═══ RECORDS ═══

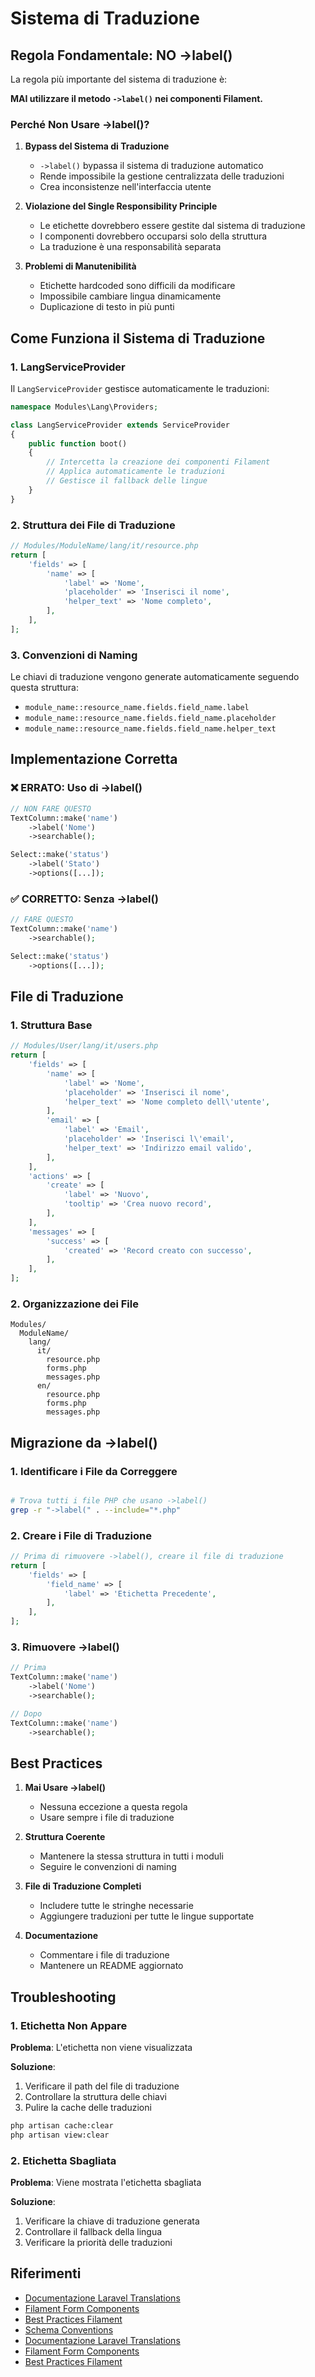# Sistema di Traduzione 

## Regola Fondamentale: NO ->label()

La regola più importante del sistema di traduzione è:

**MAI utilizzare il metodo `->label()` nei componenti Filament.**

### Perché Non Usare ->label()?

1. **Bypass del Sistema di Traduzione**
   - `->label()` bypassa il sistema di traduzione automatico
   - Rende impossibile la gestione centralizzata delle traduzioni
   - Crea inconsistenze nell'interfaccia utente

2. **Violazione del Single Responsibility Principle**
   - Le etichette dovrebbero essere gestite dal sistema di traduzione
   - I componenti dovrebbero occuparsi solo della struttura
   - La traduzione è una responsabilità separata

3. **Problemi di Manutenibilità**
   - Etichette hardcoded sono difficili da modificare
   - Impossibile cambiare lingua dinamicamente
   - Duplicazione di testo in più punti

## Come Funziona il Sistema di Traduzione

### 1. LangServiceProvider

Il `LangServiceProvider` gestisce automaticamente le traduzioni:

```php
namespace Modules\Lang\Providers;

class LangServiceProvider extends ServiceProvider
{
    public function boot()
    {
        // Intercetta la creazione dei componenti Filament
        // Applica automaticamente le traduzioni
        // Gestisce il fallback delle lingue
    }
}
```

### 2. Struttura dei File di Traduzione

```php
// Modules/ModuleName/lang/it/resource.php
return [
    'fields' => [
        'name' => [
            'label' => 'Nome',
            'placeholder' => 'Inserisci il nome',
            'helper_text' => 'Nome completo',
        ],
    ],
];
```

### 3. Convenzioni di Naming

Le chiavi di traduzione vengono generate automaticamente seguendo questa struttura:
- `module_name::resource_name.fields.field_name.label`
- `module_name::resource_name.fields.field_name.placeholder`
- `module_name::resource_name.fields.field_name.helper_text`

## Implementazione Corretta

### ❌ ERRATO: Uso di ->label()

```php
// NON FARE QUESTO
TextColumn::make('name')
    ->label('Nome')
    ->searchable();

Select::make('status')
    ->label('Stato')
    ->options([...]);
```

### ✅ CORRETTO: Senza ->label()

```php
// FARE QUESTO
TextColumn::make('name')
    ->searchable();

Select::make('status')
    ->options([...]);
```

## File di Traduzione

### 1. Struttura Base

```php
// Modules/User/lang/it/users.php
return [
    'fields' => [
        'name' => [
            'label' => 'Nome',
            'placeholder' => 'Inserisci il nome',
            'helper_text' => 'Nome completo dell\'utente',
        ],
        'email' => [
            'label' => 'Email',
            'placeholder' => 'Inserisci l\'email',
            'helper_text' => 'Indirizzo email valido',
        ],
    ],
    'actions' => [
        'create' => [
            'label' => 'Nuovo',
            'tooltip' => 'Crea nuovo record',
        ],
    ],
    'messages' => [
        'success' => [
            'created' => 'Record creato con successo',
        ],
    ],
];
```

### 2. Organizzazione dei File

```
Modules/
  ModuleName/
    lang/
      it/
        resource.php
        forms.php
        messages.php
      en/
        resource.php
        forms.php
        messages.php
```

## Migrazione da ->label()

### 1. Identificare i File da Correggere

```bash

# Trova tutti i file PHP che usano ->label()
grep -r "->label(" . --include="*.php"
```

### 2. Creare i File di Traduzione

```php
// Prima di rimuovere ->label(), creare il file di traduzione
return [
    'fields' => [
        'field_name' => [
            'label' => 'Etichetta Precedente',
        ],
    ],
];
```

### 3. Rimuovere ->label()

```php
// Prima
TextColumn::make('name')
    ->label('Nome')
    ->searchable();

// Dopo
TextColumn::make('name')
    ->searchable();
```

## Best Practices

1. **Mai Usare ->label()**
   - Nessuna eccezione a questa regola
   - Usare sempre i file di traduzione

2. **Struttura Coerente**
   - Mantenere la stessa struttura in tutti i moduli
   - Seguire le convenzioni di naming

3. **File di Traduzione Completi**
   - Includere tutte le stringhe necessarie
   - Aggiungere traduzioni per tutte le lingue supportate

4. **Documentazione**
   - Commentare i file di traduzione
   - Mantenere un README aggiornato

## Troubleshooting

### 1. Etichetta Non Appare

**Problema**: L'etichetta non viene visualizzata

**Soluzione**:
1. Verificare il path del file di traduzione
2. Controllare la struttura delle chiavi
3. Pulire la cache delle traduzioni

```bash
php artisan cache:clear
php artisan view:clear
```

### 2. Etichetta Sbagliata

**Problema**: Viene mostrata l'etichetta sbagliata

**Soluzione**:
1. Verificare la chiave di traduzione generata
2. Controllare il fallback della lingua
3. Verificare la priorità delle traduzioni

## Riferimenti

- [Documentazione Laravel Translations](https://laravel.com/project_docs/localization)
- [Filament Form Components](https://filamentphp.com/project_docs/forms)
- [Best Practices Filament](../project_docs/filament-best-practices.md)
- [Schema Conventions](../project_docs/schema-conventions.md) 
- [Documentazione Laravel Translations](https://laravel.com/docs/localization)
- [Filament Form Components](https://filamentphp.com/docs/forms)
- [Best Practices Filament](../docs/filament-best-practices.md)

═══

■ **EXERCISE**
Repeat every record exactly, but not the pictures.

■ **EXERCISE RESPONSE**
# Sistema di Traduzione 

## Regola Fondamentale: NO ->label()

La regola più importante del sistema di traduzione è:

**MAI utilizzare il metodo `->label()` nei componenti Filament.**

### Perché Non Usare ->label()?

1. **Bypass del Sistema di Traduzione**
   - `->label()` bypassa il sistema di traduzione automatico
   - Rende impossibile la gestione centralizzata delle traduzioni
   - Crea inconsistenze nell'interfaccia utente

2. **Violazione del Single Responsibility Principle**
   - Le etichette dovrebbero essere gestite dal sistema di traduzione
   - I componenti dovrebbero occuparsi solo della struttura
   - La traduzione è una responsabilità separata

3. **Problemi di Manutenibilità**
   - Etichette hardcoded sono difficili da modificare
   - Impossibile cambiare lingua dinamicamente
   - Duplicazione di testo in più punti

## Come Funziona il Sistema di Traduzione

### 1. LangServiceProvider

Il `LangServiceProvider` gestisce automaticamente le traduzioni:

```php
namespace Modules\Lang\Providers;

class LangServiceProvider extends ServiceProvider
{
    public function boot()
    {
        // Intercetta la creazione dei componenti Filament
        // Applica automaticamente le traduzioni
        // Gestisce il fallback delle lingue
    }
}
```

### 2. Struttura dei File di Traduzione

```php
// Modules/ModuleName/lang/it/resource.php
return [
    'fields' => [
        'name' => [
            'label' => 'Nome',
            'placeholder' => 'Inserisci il nome',
            'helper_text' => 'Nome completo',
        ],
    ],
];
```

### 3. Convenzioni di Naming

Le chiavi di traduzione vengono generate automaticamente seguendo questa struttura:
- `module_name::resource_name.fields.field_name.label`
- `module_name::resource_name.fields.field_name.placeholder`
- `module_name::resource_name.fields.field_name.helper_text`

## Implementazione Corretta

### ❌ ERRATO: Uso di ->label()

```php
// NON FARE QUESTO
TextColumn::make('name')
    ->label('Nome')
    ->searchable();

Select::make('status')
    ->label('Stato')
    ->options([...]);
```

### ✅ CORRETTO: Senza ->label()

```php
// FARE QUESTO
TextColumn::make('name')
    ->searchable();

Select::make('status')
    ->options([...]);
```

## File di Traduzione

### 1. Struttura Base

```php
// Modules/User/lang/it/users.php
return [
    'fields' => [
        'name' => [
            'label' => 'Nome',
            'placeholder' => 'Inserisci il nome',
            'helper_text' => 'Nome completo dell\'utente',
        ],
        'email' => [
            'label' => 'Email',
            'placeholder' => 'Inserisci l\'email',
            'helper_text' => 'Indirizzo email valido',
        ],
    ],
    'actions' => [
        'create' => [
            'label' => 'Nuovo',
            'tooltip' => 'Crea nuovo record',
        ],
    ],
    'messages' => [
        'success' => [
            'created' => 'Record creato con successo',
        ],
    ],
];
```

### 2. Organizzazione dei File

```
Modules/
  ModuleName/
    lang/
      it/
        resource.php
        forms.php
        messages.php
      en/
        resource.php
        forms.php
        messages.php
```

## Migrazione da ->label()

### 1. Identificare i File da Correggere

```bash

# Trova tutti i file PHP che usano ->label()
grep -r "->label(" . --include="*.php"
```

### 2. Creare i File di Traduzione

```php
// Prima di rimuovere ->label(), creare il file di traduzione
return [
    'fields' => [
        'field_name' => [
            'label' => 'Etichetta Precedente',
        ],
    ],
];
```

### 3. Rimuovere ->label()

```php
// Prima
TextColumn::make('name')
    ->label('Nome')
    ->searchable();

// Dopo
TextColumn::make('name')
    ->searchable();
```

## Best Practices

1. **Mai Usare ->label()**
   - Nessuna eccezione a questa regola
   - Usare sempre i file di traduzione

2. **Struttura Coerente**
   - Mantenere la stessa struttura in tutti i moduli
   - Seguire le convenzioni di naming

3. **File di Traduzione Completi**
   - Includere tutte le stringhe necessarie
   - Aggiungere traduzioni per tutte le lingue supportate

4. **Documentazione**
   - Commentare i file di traduzione
   - Mantenere un README aggiornato

## Troubleshooting

### 1. Etichetta Non Appare

**Problema**: L'etichetta non viene visualizzata

**Soluzione**:
1. Verificare il path del file di traduzione
2. Controllare la struttura delle chiavi
3. Pulire la cache delle traduzioni

```bash
php artisan cache:clear
php artisan view:clear
```

### 2. Etichetta Sbagliata

**Problema**: Viene mostrata l'etichetta sbagliata

**Soluzione**:
1. Verificare la chiave di traduzione generata
2. Controllare il fallback della lingua
3. Verificare la priorità delle traduzioni

## Riferimenti

- [Documentazione Laravel Translations](https://laravel.com/project_docs/localization)
- [Filament Form Components](https://filamentphp.com/project_docs/forms)
- [Best Practices Filament](../project_docs/filament-best-practices.md)
- [Schema Conventions](../project_docs/schema-conventions.md) 
- [Documentazione Laravel Translations](https://laravel.com/docs/localization)
- [Filament Form Components](https://filamentphp.com/docs/forms)
- [Best Practices Filament](../docs/filament-best-practices.md)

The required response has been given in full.